CUFI: New Voices is ‘bigoted’

http://newvoices.org/2012/06/21/0162-2/

 

Editor’s note: This is a Christians United for Israel response to a June 14 New Voices op-ed. New Voices presents it without any edits.

Gabriel Erbs’ June 14th column “Unholy alliance: evangelicals and pro-Israel campus groups” is a vicious attack on Christianity for which the author and publication ought to be ashamed.  The piece is dishonest, bigoted, and preys upon people’s prejudice towards other faiths.

In the piece, Erbs seeks to delegitimize the now strong relationship between Christian and Jewish Zionists, because he disdains the former’s faith and politics. In truth however, he seems to know little about either.

Erbs focuses his theological condemnation on his perception of Christian beliefs about the “end of days.” What he either doesn’t know, or doesn’t care to acknowledge, is that the elements of Christian eschatology he seems to find most objectionable – known commonly as the birth pangs of the Messiah – are neither exclusively Evangelical, nor exclusively Christian. In fact, those beliefs, like much of Christian theology, have a Jewish foundation.

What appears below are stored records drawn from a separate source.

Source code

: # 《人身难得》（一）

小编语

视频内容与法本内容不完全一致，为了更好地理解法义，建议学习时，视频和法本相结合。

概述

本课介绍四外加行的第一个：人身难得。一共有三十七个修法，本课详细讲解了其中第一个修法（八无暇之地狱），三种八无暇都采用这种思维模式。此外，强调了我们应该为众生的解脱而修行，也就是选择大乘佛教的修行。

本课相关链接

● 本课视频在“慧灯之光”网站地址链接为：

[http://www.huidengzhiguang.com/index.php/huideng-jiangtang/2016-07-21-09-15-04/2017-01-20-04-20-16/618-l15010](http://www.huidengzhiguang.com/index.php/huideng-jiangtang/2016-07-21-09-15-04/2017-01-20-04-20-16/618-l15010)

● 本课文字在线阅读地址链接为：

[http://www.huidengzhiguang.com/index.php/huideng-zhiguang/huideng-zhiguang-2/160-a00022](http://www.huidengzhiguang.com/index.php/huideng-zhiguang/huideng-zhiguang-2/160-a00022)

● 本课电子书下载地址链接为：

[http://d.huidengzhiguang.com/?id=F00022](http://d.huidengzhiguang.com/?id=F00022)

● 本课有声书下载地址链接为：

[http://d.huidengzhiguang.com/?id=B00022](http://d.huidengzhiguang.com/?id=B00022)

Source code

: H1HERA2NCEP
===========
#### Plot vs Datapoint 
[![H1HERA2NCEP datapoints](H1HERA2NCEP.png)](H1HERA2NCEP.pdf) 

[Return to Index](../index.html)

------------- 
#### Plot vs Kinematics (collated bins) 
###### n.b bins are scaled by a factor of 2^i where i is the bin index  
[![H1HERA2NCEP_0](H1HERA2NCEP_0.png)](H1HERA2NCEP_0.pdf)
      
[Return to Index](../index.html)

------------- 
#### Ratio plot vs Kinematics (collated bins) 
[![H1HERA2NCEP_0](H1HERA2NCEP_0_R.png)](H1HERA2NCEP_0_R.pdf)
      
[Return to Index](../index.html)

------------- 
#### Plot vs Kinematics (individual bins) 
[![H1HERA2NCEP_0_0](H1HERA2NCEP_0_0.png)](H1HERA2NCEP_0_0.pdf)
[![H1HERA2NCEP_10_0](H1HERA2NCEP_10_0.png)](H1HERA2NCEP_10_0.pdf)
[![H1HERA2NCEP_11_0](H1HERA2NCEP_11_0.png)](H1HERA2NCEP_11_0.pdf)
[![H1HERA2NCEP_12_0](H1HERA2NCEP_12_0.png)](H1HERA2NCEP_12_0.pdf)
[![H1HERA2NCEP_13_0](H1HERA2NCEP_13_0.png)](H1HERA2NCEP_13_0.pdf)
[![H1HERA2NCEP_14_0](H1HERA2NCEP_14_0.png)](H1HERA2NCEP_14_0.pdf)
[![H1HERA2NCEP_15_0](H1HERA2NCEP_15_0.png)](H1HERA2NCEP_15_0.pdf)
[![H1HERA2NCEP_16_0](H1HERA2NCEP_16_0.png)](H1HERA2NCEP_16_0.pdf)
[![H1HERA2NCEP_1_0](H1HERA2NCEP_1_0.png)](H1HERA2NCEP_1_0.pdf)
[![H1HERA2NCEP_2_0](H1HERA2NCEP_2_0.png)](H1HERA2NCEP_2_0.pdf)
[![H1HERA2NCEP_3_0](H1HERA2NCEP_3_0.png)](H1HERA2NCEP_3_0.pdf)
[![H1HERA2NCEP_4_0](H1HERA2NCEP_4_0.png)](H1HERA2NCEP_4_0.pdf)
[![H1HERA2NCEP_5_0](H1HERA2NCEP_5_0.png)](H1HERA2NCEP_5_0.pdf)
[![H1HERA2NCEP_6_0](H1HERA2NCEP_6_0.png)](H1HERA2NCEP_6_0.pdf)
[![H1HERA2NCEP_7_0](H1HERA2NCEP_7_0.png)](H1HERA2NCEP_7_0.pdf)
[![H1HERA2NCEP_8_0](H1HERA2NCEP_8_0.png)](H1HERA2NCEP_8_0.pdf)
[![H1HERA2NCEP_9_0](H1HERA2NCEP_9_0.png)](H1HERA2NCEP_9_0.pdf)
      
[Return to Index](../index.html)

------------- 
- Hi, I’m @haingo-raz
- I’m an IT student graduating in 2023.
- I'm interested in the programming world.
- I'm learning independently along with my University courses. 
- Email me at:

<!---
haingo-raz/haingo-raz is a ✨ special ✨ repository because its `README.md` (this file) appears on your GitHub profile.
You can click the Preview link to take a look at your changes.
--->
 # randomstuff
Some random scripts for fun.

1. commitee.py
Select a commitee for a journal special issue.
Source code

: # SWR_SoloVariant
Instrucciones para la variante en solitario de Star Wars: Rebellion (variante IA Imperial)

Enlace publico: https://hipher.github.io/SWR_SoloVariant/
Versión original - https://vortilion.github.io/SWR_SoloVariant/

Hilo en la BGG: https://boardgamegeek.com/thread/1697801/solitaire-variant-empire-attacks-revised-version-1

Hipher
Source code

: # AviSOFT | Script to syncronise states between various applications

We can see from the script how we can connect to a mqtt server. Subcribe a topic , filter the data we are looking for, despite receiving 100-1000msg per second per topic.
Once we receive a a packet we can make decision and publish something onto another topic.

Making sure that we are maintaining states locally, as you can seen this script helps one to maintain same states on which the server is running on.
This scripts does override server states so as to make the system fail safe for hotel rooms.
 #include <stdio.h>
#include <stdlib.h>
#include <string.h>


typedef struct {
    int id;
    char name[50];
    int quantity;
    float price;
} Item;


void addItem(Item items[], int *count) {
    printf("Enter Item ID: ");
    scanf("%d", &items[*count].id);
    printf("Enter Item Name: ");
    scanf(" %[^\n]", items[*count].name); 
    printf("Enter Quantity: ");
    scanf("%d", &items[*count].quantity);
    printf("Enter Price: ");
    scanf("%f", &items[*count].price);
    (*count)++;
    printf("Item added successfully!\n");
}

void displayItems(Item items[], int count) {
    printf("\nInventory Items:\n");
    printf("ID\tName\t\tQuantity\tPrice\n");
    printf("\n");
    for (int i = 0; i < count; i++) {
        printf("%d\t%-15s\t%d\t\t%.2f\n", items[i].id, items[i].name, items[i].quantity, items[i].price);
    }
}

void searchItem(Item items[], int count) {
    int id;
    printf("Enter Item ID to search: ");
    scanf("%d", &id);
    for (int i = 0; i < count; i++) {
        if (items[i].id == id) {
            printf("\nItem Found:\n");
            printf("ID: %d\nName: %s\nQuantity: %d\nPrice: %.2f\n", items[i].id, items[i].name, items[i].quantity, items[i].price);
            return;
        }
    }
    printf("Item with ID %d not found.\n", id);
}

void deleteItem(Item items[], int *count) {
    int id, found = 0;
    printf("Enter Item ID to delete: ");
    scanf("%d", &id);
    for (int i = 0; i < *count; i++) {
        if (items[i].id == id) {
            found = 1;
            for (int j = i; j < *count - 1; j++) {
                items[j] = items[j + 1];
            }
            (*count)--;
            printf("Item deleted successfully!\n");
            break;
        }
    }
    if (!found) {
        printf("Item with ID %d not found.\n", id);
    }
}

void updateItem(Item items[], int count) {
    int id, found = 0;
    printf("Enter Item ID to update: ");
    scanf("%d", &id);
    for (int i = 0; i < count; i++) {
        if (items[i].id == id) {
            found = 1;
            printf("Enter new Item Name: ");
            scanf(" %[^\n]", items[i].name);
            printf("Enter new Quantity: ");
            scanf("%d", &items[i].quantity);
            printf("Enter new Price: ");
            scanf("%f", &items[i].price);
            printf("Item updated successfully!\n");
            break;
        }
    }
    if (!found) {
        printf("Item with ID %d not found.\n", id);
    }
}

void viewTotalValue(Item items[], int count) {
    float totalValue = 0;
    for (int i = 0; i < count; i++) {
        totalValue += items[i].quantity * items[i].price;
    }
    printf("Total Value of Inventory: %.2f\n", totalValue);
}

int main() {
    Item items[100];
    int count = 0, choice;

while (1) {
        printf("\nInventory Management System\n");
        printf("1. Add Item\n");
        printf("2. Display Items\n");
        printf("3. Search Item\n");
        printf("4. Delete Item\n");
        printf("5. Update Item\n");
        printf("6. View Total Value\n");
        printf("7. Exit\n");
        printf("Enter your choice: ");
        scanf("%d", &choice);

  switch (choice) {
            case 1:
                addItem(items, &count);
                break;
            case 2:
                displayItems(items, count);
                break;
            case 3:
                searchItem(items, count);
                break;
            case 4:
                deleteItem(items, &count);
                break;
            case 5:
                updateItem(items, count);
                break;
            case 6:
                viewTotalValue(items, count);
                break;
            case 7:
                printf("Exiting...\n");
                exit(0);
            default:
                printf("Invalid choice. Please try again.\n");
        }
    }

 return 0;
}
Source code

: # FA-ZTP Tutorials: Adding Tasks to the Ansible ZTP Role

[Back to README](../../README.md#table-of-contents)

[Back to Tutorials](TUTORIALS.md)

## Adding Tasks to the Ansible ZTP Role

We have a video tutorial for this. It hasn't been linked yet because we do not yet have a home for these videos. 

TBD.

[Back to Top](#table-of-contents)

There are of course key differences. Jews traditionally believe that when the Messiah comes this will be the first time He appears; Christians believe Jesus is the Messiah and that when he arrives it will be His second appearance. In addition, many Jews believe that the coming of the Messiah can be expedited by through human agency – if Jews return to Israel or keep the Sabbath, the Messiah will come sooner.  Most Evangelical Christians disagree – they believe that human action cannot speed the Second Coming by so much as a second.  Thus a critique that Christian Zionists support Israel to hasten the End of Days is a mistaken projection of Jewish eschatology onto Christians who do not share it.

In addition to demonizing our faith, Erbs lies about our politics. He asserts that Christians United for Israel (CUFI) lobbies on behalf of settlements. We do not.  Our action alerts and Capitol Hill talking points are freely available to the public. We have petitioned our leaders many times over the years.  While we oppose American pressure on Israel to take risks for peace the Israelis themselves don’t wish to make, we’ve never once presumed to dictate policy to Israel on the West Bank or elsewhere.

Our members, including our founder Pastor John Hagee, certainly hold opinions about what we think is in Israel’s best interests and many are skeptical about the prospect of land-for-peace; but we recognize that we have no right to impose our beliefs on Israel’s democratically elected government.

In a 2010 op-ed published in The Jewish Daily Forward Hagee noted “…from our founding four years ago, we decided that CUFI would never presume to tell Jerusalem how to conduct its foreign or domestic affairs. We have never, and will never, oppose Israeli efforts to advance peace. Our involvement in the peace process will continue to be restricted to defending Israel’s right to make decisions free of international interference or pressure — including U.S. pressure.”

Misunderstanding CUFI’s policy agenda is not the sole political gripe Erbs’ raises. Erbs notes that he has difficulty shaking hands with any Christian, but notes that his pain is alleviated when he knows they are from denominations that traditionally hold liberal social values. So, according to Erbs, it’s almost ok to be a Christian as long as you’re politically progressive. 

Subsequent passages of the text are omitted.